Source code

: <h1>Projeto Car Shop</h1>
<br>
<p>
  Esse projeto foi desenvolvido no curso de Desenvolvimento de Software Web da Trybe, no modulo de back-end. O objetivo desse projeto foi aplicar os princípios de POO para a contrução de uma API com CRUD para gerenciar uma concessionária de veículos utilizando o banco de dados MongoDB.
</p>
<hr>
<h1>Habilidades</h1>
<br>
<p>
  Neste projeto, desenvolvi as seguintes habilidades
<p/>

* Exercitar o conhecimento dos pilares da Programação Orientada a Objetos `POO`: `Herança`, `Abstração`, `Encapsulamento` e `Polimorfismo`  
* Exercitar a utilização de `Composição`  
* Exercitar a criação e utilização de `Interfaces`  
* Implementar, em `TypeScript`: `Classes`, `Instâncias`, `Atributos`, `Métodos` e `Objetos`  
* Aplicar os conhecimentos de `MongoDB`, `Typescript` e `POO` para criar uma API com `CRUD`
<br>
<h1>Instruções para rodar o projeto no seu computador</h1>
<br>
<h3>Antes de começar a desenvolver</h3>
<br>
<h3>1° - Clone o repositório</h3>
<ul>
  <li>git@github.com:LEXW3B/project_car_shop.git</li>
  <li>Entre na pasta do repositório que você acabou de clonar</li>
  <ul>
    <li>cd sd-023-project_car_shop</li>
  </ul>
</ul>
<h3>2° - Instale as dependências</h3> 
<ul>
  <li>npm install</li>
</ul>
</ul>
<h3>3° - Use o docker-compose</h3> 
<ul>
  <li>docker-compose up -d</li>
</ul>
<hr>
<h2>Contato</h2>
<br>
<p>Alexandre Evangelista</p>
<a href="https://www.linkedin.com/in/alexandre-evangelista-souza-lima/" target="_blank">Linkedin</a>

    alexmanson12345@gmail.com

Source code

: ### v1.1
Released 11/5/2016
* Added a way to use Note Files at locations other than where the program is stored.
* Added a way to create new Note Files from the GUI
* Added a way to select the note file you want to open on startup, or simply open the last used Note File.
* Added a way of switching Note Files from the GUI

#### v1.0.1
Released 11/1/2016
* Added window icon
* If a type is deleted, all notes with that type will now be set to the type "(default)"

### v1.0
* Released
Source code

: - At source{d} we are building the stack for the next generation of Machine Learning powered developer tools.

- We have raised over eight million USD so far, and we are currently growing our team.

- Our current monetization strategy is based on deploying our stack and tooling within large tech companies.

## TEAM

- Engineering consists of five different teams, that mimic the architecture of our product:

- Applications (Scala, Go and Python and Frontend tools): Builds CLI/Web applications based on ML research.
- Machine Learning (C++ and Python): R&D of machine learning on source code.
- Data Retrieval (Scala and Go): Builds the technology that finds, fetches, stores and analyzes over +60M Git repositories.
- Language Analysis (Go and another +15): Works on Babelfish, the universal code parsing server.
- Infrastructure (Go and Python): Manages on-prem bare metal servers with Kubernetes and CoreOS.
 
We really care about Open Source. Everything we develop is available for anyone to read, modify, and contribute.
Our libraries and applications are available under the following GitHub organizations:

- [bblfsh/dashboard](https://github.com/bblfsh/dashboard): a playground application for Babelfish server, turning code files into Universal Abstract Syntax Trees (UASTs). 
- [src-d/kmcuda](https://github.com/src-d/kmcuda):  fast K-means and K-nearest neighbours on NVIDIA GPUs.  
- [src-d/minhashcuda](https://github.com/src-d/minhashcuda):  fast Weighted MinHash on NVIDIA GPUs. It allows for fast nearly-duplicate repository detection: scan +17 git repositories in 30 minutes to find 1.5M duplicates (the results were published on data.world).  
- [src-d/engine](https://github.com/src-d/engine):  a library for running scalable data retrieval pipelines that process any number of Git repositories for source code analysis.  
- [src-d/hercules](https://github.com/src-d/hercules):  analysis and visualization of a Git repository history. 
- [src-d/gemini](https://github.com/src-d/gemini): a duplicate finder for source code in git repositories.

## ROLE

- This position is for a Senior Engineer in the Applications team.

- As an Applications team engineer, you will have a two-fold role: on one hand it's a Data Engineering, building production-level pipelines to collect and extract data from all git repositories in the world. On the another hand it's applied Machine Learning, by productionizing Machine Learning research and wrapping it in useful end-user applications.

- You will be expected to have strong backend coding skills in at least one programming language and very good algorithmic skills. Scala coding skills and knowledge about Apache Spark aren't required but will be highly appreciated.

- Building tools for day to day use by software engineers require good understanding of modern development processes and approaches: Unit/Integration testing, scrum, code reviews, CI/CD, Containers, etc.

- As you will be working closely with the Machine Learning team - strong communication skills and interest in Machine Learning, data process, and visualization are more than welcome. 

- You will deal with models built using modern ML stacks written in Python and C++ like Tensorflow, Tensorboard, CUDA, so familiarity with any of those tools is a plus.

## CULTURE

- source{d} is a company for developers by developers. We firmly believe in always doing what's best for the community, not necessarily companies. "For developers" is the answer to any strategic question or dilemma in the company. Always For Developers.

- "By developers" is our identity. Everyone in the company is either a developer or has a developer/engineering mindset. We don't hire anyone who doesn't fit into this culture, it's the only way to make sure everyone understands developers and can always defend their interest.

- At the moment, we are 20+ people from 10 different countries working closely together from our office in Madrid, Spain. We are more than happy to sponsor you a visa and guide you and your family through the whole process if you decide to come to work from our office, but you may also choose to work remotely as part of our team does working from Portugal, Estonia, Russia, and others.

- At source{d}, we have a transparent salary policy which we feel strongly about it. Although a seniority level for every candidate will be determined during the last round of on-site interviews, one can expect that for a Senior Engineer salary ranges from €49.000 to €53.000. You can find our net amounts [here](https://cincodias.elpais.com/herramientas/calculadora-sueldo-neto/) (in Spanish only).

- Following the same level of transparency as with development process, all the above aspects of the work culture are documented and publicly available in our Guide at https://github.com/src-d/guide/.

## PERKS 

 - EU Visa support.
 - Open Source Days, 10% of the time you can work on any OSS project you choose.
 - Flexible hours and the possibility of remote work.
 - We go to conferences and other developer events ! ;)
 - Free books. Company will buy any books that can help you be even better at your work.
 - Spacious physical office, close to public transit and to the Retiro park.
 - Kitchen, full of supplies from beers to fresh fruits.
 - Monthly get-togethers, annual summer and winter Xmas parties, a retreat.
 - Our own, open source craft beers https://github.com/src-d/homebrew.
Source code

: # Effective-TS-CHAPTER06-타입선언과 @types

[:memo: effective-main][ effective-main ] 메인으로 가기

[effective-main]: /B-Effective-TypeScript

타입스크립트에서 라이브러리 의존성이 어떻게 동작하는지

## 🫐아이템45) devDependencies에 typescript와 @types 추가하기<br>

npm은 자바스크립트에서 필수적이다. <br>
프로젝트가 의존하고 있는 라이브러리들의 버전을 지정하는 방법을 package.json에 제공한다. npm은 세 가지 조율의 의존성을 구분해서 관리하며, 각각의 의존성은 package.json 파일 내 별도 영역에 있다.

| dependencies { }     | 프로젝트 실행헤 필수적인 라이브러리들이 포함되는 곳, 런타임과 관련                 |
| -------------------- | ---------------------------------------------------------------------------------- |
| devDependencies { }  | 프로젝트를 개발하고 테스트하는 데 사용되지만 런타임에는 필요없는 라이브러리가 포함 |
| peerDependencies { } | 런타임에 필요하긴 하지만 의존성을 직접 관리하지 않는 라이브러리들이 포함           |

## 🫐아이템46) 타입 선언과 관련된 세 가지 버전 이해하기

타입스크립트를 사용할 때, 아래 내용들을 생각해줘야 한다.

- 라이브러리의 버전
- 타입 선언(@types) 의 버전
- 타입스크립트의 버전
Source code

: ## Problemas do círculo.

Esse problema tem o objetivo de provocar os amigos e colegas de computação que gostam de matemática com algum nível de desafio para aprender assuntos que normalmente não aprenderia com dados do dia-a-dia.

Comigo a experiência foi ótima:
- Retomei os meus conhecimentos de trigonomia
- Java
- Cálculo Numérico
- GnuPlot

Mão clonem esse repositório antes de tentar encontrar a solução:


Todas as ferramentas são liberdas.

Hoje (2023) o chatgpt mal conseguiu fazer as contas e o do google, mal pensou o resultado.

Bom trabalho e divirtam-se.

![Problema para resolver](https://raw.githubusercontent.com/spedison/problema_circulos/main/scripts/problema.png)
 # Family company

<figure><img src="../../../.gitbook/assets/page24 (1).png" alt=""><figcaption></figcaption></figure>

______

Repeat word for word the lines above that run from the line containing "- Language Analysis" through the line containing "- [bblfsh/dashboard](https://github.com/bblfsh/dashboard): a", both ends included, and nothing else.

- Language Analysis (Go and another +15): Works on Babelfish, the universal code parsing server.
- Infrastructure (Go and Python): Manages on-prem bare metal servers with Kubernetes and CoreOS.
 
We really care about Open Source. Everything we develop is available for anyone to read, modify, and contribute.
Our libraries and applications are available under the following GitHub organizations:

- [bblfsh/dashboard](https://github.com/bblfsh/dashboard): a playground application for Babelfish server, turning code files into Universal Abstract Syntax Trees (UASTs). 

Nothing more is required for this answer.